─── Data for this exercise ───
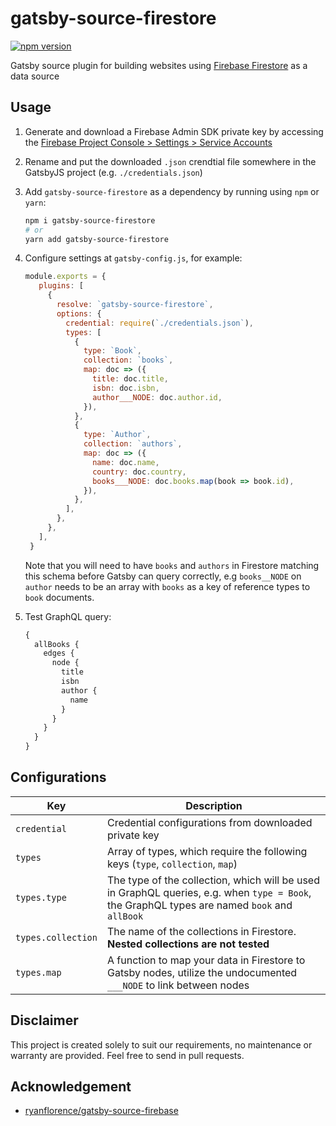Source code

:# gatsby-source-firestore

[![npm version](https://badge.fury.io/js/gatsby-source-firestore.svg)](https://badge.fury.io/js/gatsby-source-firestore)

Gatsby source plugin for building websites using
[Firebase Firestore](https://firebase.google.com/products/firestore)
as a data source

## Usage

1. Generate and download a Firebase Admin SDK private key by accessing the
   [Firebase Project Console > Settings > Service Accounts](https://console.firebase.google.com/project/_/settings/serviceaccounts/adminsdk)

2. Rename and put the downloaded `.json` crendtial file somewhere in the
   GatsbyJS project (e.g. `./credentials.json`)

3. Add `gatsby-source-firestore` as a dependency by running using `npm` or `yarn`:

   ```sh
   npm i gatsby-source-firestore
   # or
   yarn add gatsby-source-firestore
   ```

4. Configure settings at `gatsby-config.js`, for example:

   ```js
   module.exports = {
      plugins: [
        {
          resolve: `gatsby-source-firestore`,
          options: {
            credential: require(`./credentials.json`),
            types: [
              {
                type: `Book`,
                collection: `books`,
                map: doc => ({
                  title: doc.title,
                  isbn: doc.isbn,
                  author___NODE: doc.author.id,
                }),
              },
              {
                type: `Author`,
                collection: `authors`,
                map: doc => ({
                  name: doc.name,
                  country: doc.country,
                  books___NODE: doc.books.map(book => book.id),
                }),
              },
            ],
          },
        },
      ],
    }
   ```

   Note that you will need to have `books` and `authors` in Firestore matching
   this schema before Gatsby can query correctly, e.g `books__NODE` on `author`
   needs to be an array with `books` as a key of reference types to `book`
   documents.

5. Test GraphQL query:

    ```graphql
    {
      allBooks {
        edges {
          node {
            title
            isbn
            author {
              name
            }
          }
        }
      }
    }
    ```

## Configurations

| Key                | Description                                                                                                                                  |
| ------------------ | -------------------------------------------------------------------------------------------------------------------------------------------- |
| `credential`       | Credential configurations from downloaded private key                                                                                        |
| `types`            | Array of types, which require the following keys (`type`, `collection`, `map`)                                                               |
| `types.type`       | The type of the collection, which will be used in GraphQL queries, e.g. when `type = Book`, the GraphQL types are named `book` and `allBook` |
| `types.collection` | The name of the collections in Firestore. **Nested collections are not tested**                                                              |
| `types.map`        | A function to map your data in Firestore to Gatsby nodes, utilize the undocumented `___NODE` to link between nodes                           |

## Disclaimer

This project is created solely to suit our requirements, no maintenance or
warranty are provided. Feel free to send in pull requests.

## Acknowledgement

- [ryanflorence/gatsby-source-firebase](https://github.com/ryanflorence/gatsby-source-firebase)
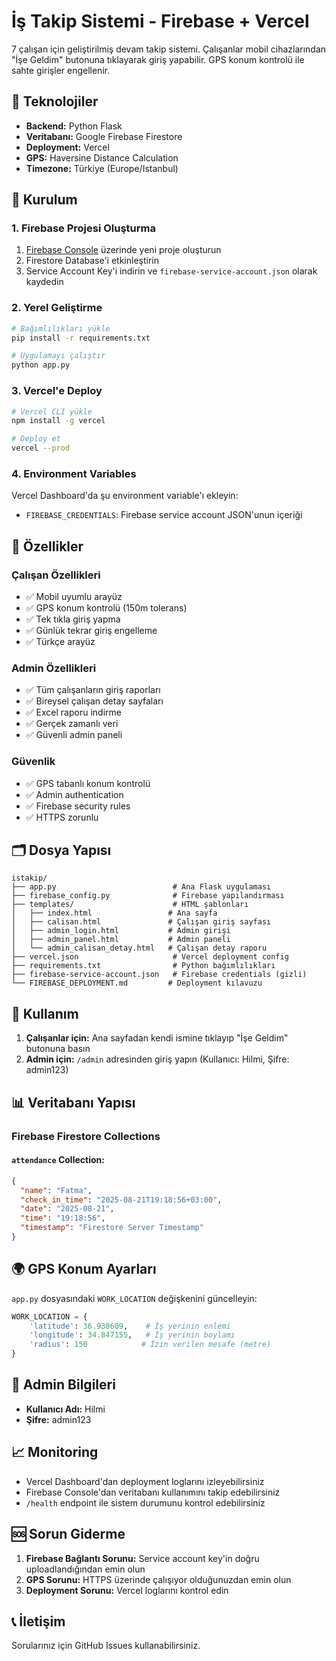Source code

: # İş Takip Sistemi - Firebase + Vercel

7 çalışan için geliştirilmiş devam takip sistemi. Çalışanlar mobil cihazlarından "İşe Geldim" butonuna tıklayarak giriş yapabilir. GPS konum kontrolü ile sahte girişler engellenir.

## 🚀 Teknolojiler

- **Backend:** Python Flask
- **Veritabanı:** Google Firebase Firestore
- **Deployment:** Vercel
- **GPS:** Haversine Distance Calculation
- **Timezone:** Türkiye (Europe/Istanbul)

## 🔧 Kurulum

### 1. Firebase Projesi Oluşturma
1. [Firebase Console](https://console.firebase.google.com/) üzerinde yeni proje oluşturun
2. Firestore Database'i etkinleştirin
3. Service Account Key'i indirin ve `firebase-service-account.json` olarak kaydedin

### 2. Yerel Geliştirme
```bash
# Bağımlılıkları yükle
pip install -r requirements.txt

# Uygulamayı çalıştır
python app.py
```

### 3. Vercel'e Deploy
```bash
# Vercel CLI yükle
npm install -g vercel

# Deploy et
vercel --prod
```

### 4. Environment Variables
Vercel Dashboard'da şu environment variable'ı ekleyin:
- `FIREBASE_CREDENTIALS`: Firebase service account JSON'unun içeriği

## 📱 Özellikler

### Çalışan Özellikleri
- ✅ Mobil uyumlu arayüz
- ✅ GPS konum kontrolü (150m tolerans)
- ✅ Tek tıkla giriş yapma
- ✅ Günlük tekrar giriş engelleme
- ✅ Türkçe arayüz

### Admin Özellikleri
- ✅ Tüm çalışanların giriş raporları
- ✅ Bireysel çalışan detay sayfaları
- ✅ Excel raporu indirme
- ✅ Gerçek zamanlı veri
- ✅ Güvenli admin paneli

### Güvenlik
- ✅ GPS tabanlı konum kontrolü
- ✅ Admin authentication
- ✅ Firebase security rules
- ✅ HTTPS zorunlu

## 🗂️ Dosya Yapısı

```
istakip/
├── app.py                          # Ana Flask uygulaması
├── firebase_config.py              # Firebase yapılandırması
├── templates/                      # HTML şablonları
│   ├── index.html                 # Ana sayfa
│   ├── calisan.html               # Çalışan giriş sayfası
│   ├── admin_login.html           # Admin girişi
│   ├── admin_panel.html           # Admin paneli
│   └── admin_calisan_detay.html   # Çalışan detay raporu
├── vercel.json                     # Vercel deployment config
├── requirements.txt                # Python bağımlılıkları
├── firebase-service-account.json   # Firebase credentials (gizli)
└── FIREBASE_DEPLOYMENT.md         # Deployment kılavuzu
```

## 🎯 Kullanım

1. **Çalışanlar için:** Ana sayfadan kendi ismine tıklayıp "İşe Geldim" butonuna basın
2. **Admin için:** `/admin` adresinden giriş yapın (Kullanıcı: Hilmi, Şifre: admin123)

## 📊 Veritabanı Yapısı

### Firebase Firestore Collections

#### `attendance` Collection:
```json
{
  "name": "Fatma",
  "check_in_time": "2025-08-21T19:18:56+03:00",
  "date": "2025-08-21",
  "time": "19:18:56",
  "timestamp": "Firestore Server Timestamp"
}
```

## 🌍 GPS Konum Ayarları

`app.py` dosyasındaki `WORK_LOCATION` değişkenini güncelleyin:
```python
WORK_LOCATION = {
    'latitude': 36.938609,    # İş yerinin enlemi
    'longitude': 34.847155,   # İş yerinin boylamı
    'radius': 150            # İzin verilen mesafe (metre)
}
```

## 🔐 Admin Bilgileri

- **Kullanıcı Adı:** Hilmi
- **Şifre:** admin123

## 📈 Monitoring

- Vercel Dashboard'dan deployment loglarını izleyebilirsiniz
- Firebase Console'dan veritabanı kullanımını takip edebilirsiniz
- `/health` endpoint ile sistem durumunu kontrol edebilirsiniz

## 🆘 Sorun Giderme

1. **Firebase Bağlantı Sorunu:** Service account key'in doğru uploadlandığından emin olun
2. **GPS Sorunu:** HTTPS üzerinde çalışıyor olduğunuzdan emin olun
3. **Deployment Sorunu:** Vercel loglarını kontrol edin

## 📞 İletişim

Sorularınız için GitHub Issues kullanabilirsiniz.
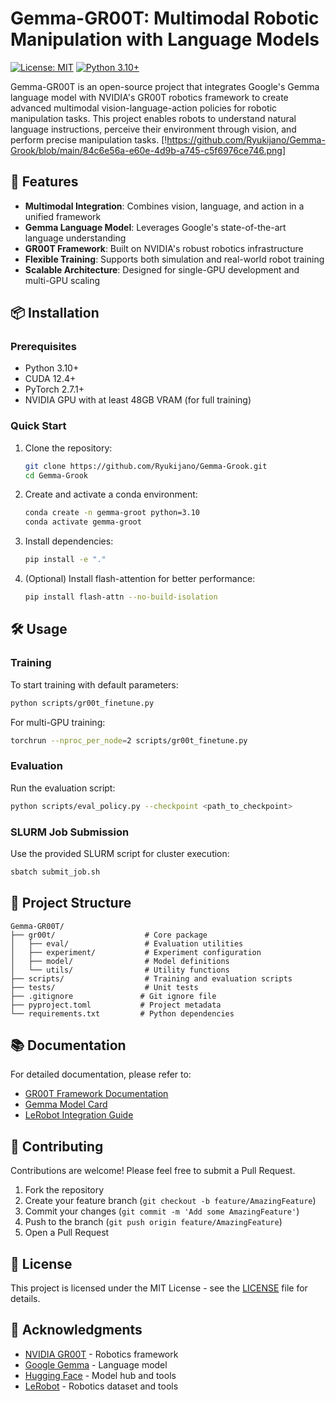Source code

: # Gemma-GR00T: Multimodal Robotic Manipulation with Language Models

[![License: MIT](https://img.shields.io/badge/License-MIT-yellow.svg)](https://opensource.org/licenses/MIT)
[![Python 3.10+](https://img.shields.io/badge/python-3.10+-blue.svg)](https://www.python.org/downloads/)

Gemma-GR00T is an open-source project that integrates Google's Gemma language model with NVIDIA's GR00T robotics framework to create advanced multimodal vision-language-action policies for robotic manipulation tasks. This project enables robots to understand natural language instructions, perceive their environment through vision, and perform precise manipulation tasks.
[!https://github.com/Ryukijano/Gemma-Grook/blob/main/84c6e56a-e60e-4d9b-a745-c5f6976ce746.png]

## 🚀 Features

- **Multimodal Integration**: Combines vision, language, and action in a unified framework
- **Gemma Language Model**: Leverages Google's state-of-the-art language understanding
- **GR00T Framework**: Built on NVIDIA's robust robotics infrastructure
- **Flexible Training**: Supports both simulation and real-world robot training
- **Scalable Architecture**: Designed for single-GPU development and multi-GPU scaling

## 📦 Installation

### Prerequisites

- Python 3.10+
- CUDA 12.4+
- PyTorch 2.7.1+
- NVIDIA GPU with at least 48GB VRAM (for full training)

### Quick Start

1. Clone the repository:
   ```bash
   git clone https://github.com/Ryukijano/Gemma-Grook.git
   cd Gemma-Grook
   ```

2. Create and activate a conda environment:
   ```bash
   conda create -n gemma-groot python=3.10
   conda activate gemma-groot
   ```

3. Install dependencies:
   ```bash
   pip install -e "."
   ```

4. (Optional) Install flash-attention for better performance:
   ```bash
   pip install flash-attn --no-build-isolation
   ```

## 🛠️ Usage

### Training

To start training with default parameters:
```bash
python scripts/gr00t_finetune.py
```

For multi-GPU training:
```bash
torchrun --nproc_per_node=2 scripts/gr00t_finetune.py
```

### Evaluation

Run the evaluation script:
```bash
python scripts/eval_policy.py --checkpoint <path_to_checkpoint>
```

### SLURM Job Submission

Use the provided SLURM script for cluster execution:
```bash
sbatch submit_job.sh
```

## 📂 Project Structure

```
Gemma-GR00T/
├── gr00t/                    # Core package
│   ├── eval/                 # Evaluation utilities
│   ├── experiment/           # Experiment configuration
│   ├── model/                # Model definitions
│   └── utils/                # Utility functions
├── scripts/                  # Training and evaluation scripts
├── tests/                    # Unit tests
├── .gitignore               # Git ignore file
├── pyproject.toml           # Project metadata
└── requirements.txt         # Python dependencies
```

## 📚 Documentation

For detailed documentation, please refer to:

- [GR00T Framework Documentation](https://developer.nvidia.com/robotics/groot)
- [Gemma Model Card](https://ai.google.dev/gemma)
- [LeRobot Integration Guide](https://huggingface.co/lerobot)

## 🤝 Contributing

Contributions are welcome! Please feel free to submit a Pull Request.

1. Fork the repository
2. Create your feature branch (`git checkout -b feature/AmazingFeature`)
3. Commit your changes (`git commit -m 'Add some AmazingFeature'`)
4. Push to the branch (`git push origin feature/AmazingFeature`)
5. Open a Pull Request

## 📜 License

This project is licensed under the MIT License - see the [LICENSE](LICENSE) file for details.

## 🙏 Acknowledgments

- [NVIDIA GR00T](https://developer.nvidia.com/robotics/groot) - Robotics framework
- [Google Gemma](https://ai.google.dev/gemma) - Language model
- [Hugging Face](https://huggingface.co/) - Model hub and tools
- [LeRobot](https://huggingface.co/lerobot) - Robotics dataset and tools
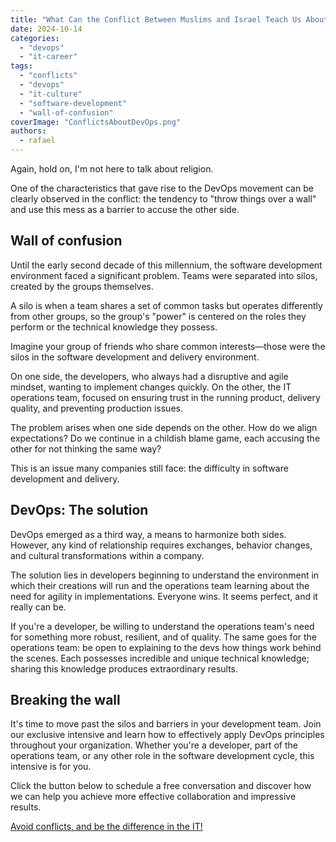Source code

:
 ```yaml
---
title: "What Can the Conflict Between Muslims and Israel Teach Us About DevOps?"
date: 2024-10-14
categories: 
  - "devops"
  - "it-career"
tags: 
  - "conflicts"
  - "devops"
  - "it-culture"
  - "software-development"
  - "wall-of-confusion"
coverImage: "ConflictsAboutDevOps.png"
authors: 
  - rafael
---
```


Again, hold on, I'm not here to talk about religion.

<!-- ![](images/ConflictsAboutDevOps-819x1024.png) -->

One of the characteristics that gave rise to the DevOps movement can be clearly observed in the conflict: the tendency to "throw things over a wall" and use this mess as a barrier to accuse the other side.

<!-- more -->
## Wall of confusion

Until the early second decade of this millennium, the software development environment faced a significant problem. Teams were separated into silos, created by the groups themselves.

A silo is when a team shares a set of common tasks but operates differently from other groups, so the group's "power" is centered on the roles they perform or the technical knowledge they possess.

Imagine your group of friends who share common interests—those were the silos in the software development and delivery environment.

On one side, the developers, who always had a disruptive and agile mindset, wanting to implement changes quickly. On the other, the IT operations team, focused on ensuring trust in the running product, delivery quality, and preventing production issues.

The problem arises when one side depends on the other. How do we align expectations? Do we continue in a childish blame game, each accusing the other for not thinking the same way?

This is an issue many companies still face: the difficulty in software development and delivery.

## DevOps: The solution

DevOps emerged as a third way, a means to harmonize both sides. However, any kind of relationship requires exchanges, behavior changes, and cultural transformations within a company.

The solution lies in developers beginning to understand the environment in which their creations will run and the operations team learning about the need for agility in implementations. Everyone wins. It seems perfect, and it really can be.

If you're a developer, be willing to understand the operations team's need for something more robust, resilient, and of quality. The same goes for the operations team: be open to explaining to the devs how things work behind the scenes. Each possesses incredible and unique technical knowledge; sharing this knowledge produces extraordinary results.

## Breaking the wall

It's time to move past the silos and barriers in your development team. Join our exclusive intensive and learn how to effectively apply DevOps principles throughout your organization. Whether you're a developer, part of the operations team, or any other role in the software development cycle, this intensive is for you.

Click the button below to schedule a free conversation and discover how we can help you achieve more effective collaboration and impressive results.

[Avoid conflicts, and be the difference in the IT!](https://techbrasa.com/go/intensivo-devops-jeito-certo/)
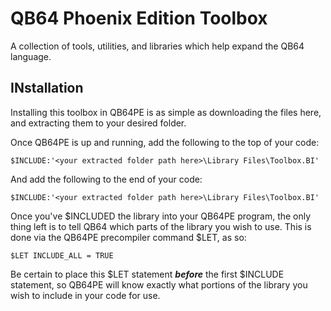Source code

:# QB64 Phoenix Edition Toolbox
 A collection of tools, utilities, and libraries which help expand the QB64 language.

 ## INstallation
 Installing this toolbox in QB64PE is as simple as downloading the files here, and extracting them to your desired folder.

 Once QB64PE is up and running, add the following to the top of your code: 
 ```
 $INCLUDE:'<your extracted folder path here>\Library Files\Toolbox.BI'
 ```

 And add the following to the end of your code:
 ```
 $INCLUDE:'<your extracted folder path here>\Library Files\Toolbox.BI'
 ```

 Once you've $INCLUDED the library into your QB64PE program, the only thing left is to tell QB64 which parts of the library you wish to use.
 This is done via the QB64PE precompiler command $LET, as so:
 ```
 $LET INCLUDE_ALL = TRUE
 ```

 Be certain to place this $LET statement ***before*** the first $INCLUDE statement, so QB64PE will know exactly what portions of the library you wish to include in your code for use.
───
> **Work task**
Scan the entries above for the word "authors". Report the lines that hold it.

> **Reply to the exercise**
                collection: `authors`,
   Note that you will need to have `books` and `authors` in Firestore matching
authors: 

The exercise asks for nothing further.